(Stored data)

________________________________________

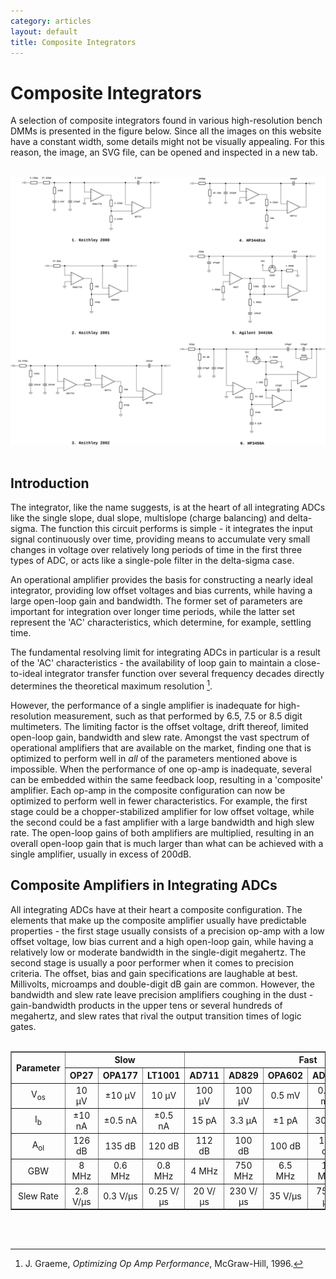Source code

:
 ```yaml
---
category: articles
layout: default
title: Composite Integrators
---
```


# Composite Integrators

<span id="dropcap">A</span> selection of composite integrators found in various high-resolution bench DMMs is presented in the figure below. Since all the images on this website have a constant width, some details might not be visually appealing. For this reason, the image, an SVG file, can be opened and inspected in a new tab.<br><br>

![Composite Integrators](/assets/img/Composite_Integrators/Integrators.svg)<br><br>

## Introduction

The integrator, like the name suggests, is at the heart of all integrating ADCs like the single slope, dual slope, multislope (charge balancing) and delta-sigma. The function this circuit performs is simple - it integrates the input signal continuously over time, providing means to accumulate very small changes in voltage over relatively long periods of time in the first three types of ADC, or acts like a single-pole filter in the delta-sigma case.

An operational amplifier provides the basis for constructing a nearly ideal integrator, providing low offset voltages and bias currents, while having a large open-loop gain and bandwidth. The former set of parameters are important for integration over longer time periods, while the latter set represent the 'AC' characteristics, which determine, for example, settling time.

The fundamental resolving limit for integrating ADCs in particular is a result of the 'AC' characteristics - the availability of loop gain to maintain a close-to-ideal integrator transfer function over several frequency decades directly determines the theoretical maximum resolution [^Graeme_OOP].

However, the performance of a single amplifier is inadequate for high-resolution measurement, such as that performed by 6.5, 7.5 or 8.5 digit multimeters. The limiting factor is the offset voltage, drift thereof, limited open-loop gain, bandwidth and slew rate. Amongst the vast spectrum of operational amplifiers that are available on the market, finding one that is optimized to perform well in *all* of the parameters mentioned above is impossible. When the performance of one op-amp is inadequate, several can be embedded within the same feedback loop, resulting in a 'composite' amplifier. Each op-amp in the composite configuration can now be optimized to perform well in fewer characteristics. For example, the first stage could be a chopper-stabilized amplifier for low offset voltage, while the second could be a fast amplifier with a large bandwidth and high slew rate. The open-loop gains of both amplifiers are multiplied, resulting in an overall open-loop gain that is much larger than what can be achieved with a single amplifier, usually in excess of 200dB.

## Composite Amplifiers in Integrating ADCs

All integrating ADCs have at their heart a composite configuration. The elements that make up the composite amplifier usually have predictable properties - the first stage usually consists of a precision op-amp with a low offset voltage, low bias current and a high open-loop gain, while having a relatively low or moderate bandwidth in the single-digit megahertz. The second stage is usually a poor performer when it comes to precision criteria. The offset, bias and gain specifications are laughable at best. Millivolts, microamps and double-digit dB gain are common. However, the bandwidth and slew rate leave precision amplifiers coughing in the dust - gain-bandwidth products in the upper tens or several hundreds of megahertz, and slew rates that rival the output transition times of logic gates.<br><br>

<div align = "center">

<table border="1" cellpadding="10" cellspacing="0" style="border-collapse: collapse; text-align: center;">
  <thead>
    <tr>
      <th rowspan="2">Parameter</th>
      <th colspan="3">Slow</th>
      <th colspan="6">Fast</th>
    </tr>
    <tr>
      <th>OP27</th>
      <th>OPA177</th>
      <th>LT1001</th>
      <th>AD711</th>
      <th>AD829</th>
      <th>OPA602</th>
      <th>AD744</th>
      <th>LM6361</th>
      <th>AD848</th>
    </tr>
  </thead>
  <tbody>
    <tr>
      <td>V<sub>os</sub></td>
      <td>10 μV</td>
      <td>±10 μV</td>
      <td>10 μV</td>
      <td>100 μV</td>
      <td>100 μV</td>
      <td>0.5 mV</td>
      <td>0.25 mV</td>
      <td>22 mV</td>
      <td>0.2 mV</td>
    </tr>
    <tr>
      <td>I<sub>b</sub></td>
      <td>±10 nA</td>
      <td>±0.5 nA</td>
      <td>±0.5 nA</td>
      <td>15 pA</td>
      <td>3.3 μA</td>
      <td>±1 pA</td>
      <td>30 pA</td>
      <td>5 μA</td>
      <td>6.6 μA</td>
    </tr>
    <tr>
      <td>A<sub>ol</sub></td>
      <td>126 dB</td>
      <td>135 dB</td>
      <td>120 dB</td>
      <td>112 dB</td>
      <td>100 dB</td>
      <td>100 dB</td>
      <td>112 dB</td>
      <td>70 dB</td>
      <td>86 dB</td>
    </tr>
    <tr>
      <td>GBW</td>
      <td>8 MHz</td>
      <td>0.6 MHz</td>
      <td>0.8 MHz</td>
      <td>4 MHz</td>
      <td>750 MHz</td>
      <td>6.5 MHz</td>
      <td>13 MHz</td>
      <td>35 MHz</td>
      <td>175 MHz</td>
    </tr>
    <tr>
      <td>Slew Rate</td>
      <td>2.8 V/μs</td>
      <td>0.3 V/μs</td>
      <td>0.25 V/μs</td>
      <td>20 V/μs</td>
      <td>230 V/μs</td>
      <td>35 V/μs</td>
      <td>75 V/μs</td>
      <td>200 V/μs</td>
      <td>300 V/μs</td>
    </tr>
  </tbody>
</table>


</div><br><br>


[^Graeme_OOP]: J. Graeme, *Optimizing Op Amp Performance*, McGraw-Hill, 1996.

________________________________________

**EXERCISE AIM**
From the first line to the last, write out the data above exactly. Omit the pictures.

**TASK RESPONSE**
Source code

:
 ```yaml
---
category: articles
layout: default
title: Composite Integrators
---
```


# Composite Integrators

<span id="dropcap">A</span> selection of composite integrators found in various high-resolution bench DMMs is presented in the figure below. Since all the images on this website have a constant width, some details might not be visually appealing. For this reason, the image, an SVG file, can be opened and inspected in a new tab.<br><br>

![Composite Integrators](/assets/img/Composite_Integrators/Integrators.svg)<br><br>

## Introduction

The integrator, like the name suggests, is at the heart of all integrating ADCs like the single slope, dual slope, multislope (charge balancing) and delta-sigma. The function this circuit performs is simple - it integrates the input signal continuously over time, providing means to accumulate very small changes in voltage over relatively long periods of time in the first three types of ADC, or acts like a single-pole filter in the delta-sigma case.

An operational amplifier provides the basis for constructing a nearly ideal integrator, providing low offset voltages and bias currents, while having a large open-loop gain and bandwidth. The former set of parameters are important for integration over longer time periods, while the latter set represent the 'AC' characteristics, which determine, for example, settling time.

The fundamental resolving limit for integrating ADCs in particular is a result of the 'AC' characteristics - the availability of loop gain to maintain a close-to-ideal integrator transfer function over several frequency decades directly determines the theoretical maximum resolution [^Graeme_OOP].

However, the performance of a single amplifier is inadequate for high-resolution measurement, such as that performed by 6.5, 7.5 or 8.5 digit multimeters. The limiting factor is the offset voltage, drift thereof, limited open-loop gain, bandwidth and slew rate. Amongst the vast spectrum of operational amplifiers that are available on the market, finding one that is optimized to perform well in *all* of the parameters mentioned above is impossible. When the performance of one op-amp is inadequate, several can be embedded within the same feedback loop, resulting in a 'composite' amplifier. Each op-amp in the composite configuration can now be optimized to perform well in fewer characteristics. For example, the first stage could be a chopper-stabilized amplifier for low offset voltage, while the second could be a fast amplifier with a large bandwidth and high slew rate. The open-loop gains of both amplifiers are multiplied, resulting in an overall open-loop gain that is much larger than what can be achieved with a single amplifier, usually in excess of 200dB.

## Composite Amplifiers in Integrating ADCs

All integrating ADCs have at their heart a composite configuration. The elements that make up the composite amplifier usually have predictable properties - the first stage usually consists of a precision op-amp with a low offset voltage, low bias current and a high open-loop gain, while having a relatively low or moderate bandwidth in the single-digit megahertz. The second stage is usually a poor performer when it comes to precision criteria. The offset, bias and gain specifications are laughable at best. Millivolts, microamps and double-digit dB gain are common. However, the bandwidth and slew rate leave precision amplifiers coughing in the dust - gain-bandwidth products in the upper tens or several hundreds of megahertz, and slew rates that rival the output transition times of logic gates.<br><br>

<div align = "center">

<table border="1" cellpadding="10" cellspacing="0" style="border-collapse: collapse; text-align: center;">
  <thead>
    <tr>
      <th rowspan="2">Parameter</th>
      <th colspan="3">Slow</th>
      <th colspan="6">Fast</th>
    </tr>
    <tr>
      <th>OP27</th>
      <th>OPA177</th>
      <th>LT1001</th>
      <th>AD711</th>
      <th>AD829</th>
      <th>OPA602</th>
      <th>AD744</th>
      <th>LM6361</th>
      <th>AD848</th>
    </tr>
  </thead>
  <tbody>
    <tr>
      <td>V<sub>os</sub></td>
      <td>10 μV</td>
      <td>±10 μV</td>
      <td>10 μV</td>
      <td>100 μV</td>
      <td>100 μV</td>
      <td>0.5 mV</td>
      <td>0.25 mV</td>
      <td>22 mV</td>
      <td>0.2 mV</td>
    </tr>
    <tr>
      <td>I<sub>b</sub></td>
      <td>±10 nA</td>
      <td>±0.5 nA</td>
      <td>±0.5 nA</td>
      <td>15 pA</td>
      <td>3.3 μA</td>
      <td>±1 pA</td>
      <td>30 pA</td>
      <td>5 μA</td>
      <td>6.6 μA</td>
    </tr>
    <tr>
      <td>A<sub>ol</sub></td>
      <td>126 dB</td>
      <td>135 dB</td>
      <td>120 dB</td>
      <td>112 dB</td>
      <td>100 dB</td>
      <td>100 dB</td>
      <td>112 dB</td>
      <td>70 dB</td>
      <td>86 dB</td>
    </tr>
    <tr>
      <td>GBW</td>
      <td>8 MHz</td>
      <td>0.6 MHz</td>
      <td>0.8 MHz</td>
      <td>4 MHz</td>
      <td>750 MHz</td>
      <td>6.5 MHz</td>
      <td>13 MHz</td>
      <td>35 MHz</td>
      <td>175 MHz</td>
    </tr>
    <tr>
      <td>Slew Rate</td>
      <td>2.8 V/μs</td>
      <td>0.3 V/μs</td>
      <td>0.25 V/μs</td>
      <td>20 V/μs</td>
      <td>230 V/μs</td>
      <td>35 V/μs</td>
      <td>75 V/μs</td>
      <td>200 V/μs</td>
      <td>300 V/μs</td>
    </tr>
  </tbody>
</table>


</div><br><br>


[^Graeme_OOP]: J. Graeme, *Optimizing Op Amp Performance*, McGraw-Hill, 1996.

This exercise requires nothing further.